Papá

Allí estaba, delante de mi madre, intentando contener las lágrimas, intentando parar esa horrible sensación de querer romper a llorar. Me duele el estómago, como si me hubiesen dado un puñetazo. Lo cierto es que sentía vergüenza, llorar delante de mi madre sobre la muerte de mi padre.

—Tu padre ha muerto —dice, tan fácilmente que parece…—, y tienes que, de alguna forma, aceptar esa realidad. —Esa realidad, repite mi cabeza.

En mi mente también suena en un eco infinito «ha muerto», repitiéndose una y otra vez. «Ha muerto».

Algo en mí quiere protestar, quiere rebelarse contra esa realidad.

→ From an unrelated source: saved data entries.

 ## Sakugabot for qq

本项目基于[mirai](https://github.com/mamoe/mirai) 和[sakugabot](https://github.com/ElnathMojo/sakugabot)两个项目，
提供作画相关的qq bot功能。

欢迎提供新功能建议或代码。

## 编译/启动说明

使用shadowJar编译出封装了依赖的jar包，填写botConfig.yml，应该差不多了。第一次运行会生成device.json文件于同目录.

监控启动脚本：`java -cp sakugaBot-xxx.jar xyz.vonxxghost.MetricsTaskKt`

Le digo una y otra vez, «ya sé que ha muerto», pero cada vez que lo digo, más vacío suena.

De repente me paro a pensar, a reflexionar… que quizá no lo haya superado, como tantas veces me he dicho. Eso me entumece las manos y me veo comprometido conmigo mismo. No sé qué hacer. Han pasado ya más de seis años y no sé qué hacer.

Se hace el silencio. Es un silencio de esos que parecen espesar el aire que se respira, como si cayese sobre uno un gran peso inaguantable. Siento que me oprime el pecho, el corazón, el alma. Casi se me escapa una lágrima. La contengo por enésima vez. Aumenta mi dolor.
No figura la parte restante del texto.